ロールス・ロイスのマスコット「スピリット・オブ・エクスタシー」誕生の真実

ロールス・ロイスのマスコットをデザインしたのはチャールズ・サイクスである。彼の作品はビューリーで大事に保管されている。そのあるじ、現在のモンタギュー卿がサイクスとマスコットにまつわる様々な話をつまびらかにしてくれた。

数多くの車がひしめくこのミュージアムから、確立された歴史に向けて一石が投じられた。興味深いものはたまに見過ごされることがある。これからお話しする一件もその類いのものだ。芸術家チャールズ・サイクスによって作られたブロンズ像が意外なところからみつかったこと、それだけでもニュースだったが、その背景を掘り下げてみると、知られていないストーリーが次々と見えてきた。

意外なところにそれはあった

「私が真実追求の一助になれれば幸いです」と少しはにかみながら語るのはラルフ・モンタギュー卿である。

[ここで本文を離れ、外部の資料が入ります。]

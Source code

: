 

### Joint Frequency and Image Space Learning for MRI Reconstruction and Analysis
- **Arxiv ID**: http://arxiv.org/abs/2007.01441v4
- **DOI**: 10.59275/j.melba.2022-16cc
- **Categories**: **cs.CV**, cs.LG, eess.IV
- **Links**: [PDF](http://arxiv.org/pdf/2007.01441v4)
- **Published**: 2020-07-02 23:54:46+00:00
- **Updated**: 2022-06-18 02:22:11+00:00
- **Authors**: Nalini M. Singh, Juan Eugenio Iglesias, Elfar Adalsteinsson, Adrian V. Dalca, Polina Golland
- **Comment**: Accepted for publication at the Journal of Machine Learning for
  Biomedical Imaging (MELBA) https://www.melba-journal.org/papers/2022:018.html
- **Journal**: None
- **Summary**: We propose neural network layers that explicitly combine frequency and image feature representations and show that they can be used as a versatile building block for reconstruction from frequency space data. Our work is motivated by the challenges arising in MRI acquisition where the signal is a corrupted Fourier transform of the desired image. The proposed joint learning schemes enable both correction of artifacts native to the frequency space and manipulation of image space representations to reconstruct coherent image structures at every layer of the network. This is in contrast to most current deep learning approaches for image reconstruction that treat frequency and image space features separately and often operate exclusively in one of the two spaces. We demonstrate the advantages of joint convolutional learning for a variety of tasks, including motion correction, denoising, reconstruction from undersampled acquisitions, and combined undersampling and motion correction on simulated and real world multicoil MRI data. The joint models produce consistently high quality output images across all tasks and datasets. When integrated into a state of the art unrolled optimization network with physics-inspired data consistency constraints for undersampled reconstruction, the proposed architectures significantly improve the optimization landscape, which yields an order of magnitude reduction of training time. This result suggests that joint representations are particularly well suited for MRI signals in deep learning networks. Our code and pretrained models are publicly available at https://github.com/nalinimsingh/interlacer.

「私たちはケン・ブリタンとここで意気投合しました。彼は大学での教鞭をやめたあとチャールズ・サイクスの研究にその後の人生を捧げることを決意した研究者です。彼はその目的に邁進してくれました。彼は手を尽くして、サイクスが所有していた製作過程の作品を収めた写真アルバムを入手しました。これまで誰も見たことのないものです。その中に聖母子像の写真もありましたが、大きさを示すものはありませんでした。しかしそれを見た瞬間、私は見たことがあるものだと確信しました」「私たちは外に出て、建物の壁がんを見上げると、たしかにそれはありました。興奮は頂点に達しました。そこで私たちはかつてビューリー・アビーの大きな門番小屋があったところで、いまは宮殿ハウスと呼んでいるところですが、その南側に移動クレーン車を横付けさせました。彫像は風化していましたので注意を払って壁から取り外しました。そして像をよく見ると、確かにチャールズ・サイクスのサインがあったのです」

「驚いたことに、父を含め私たち家族の誰もが、その彫像がサイクスによって作られたものであることを知りませんでした。高いところにあるものに対して、人は疑いをかけようとしません。私たちもそこに彫像があるのは当たり前と思って暮らしてきましたから。実際に改めて見てみると、彫像は周辺の石細工より明らかに新しかったので、おかしいと思えばおかしかったのです。でもそれまでは誰もなぜそうなのかなど、考えようともしませんでした」

彫像の修復を監修したブリタン博士はその発見を知ったとき心から喜んだ。しかも、それはサイクスのたくさんのブロンズ像の中でも最大級のものだったのだ。彼が驚いたことがもうひとつある。ラルフ・モンタギューの祖父であるジョン・ウォルター・エドワード・ダグラス・スコット・モンタギューは、娘エリノア・ソーントンが彼の個人秘書が生んだ嫡出子であることを公表したがらなかったのだが、1903 年に開かれた会がそれを祝う意味があったらしいということを初めて知ったからだ。いまのモンタギュー卿はそのことについて多少の疑念は抱きつつも、「実際そうだったんだろうと思います。別の見方をすれば、秘書との関係を解消したときに彼女への思いを込めたのがあの彫像だったのでしょう。彫像を作る際には宗教的な面からそういう思いを込めなければならないんです」

チャールズ・ロビンソン・サイクスがビューリーのお抱えアーティストだったと考えても不思議ではないが、実際はそうではない。しかし、チャールズ・サイクスと自動車愛好家のパイオニア的存在だったジョン・モンタギューの間は深い関係で結ばれていたことは疑いようのない事実である。その関係性を示す最たる事例が、ロールス・ロイスのために考案されたラジエター・マスコット、スピリット・オブ・エクスタシーなのである。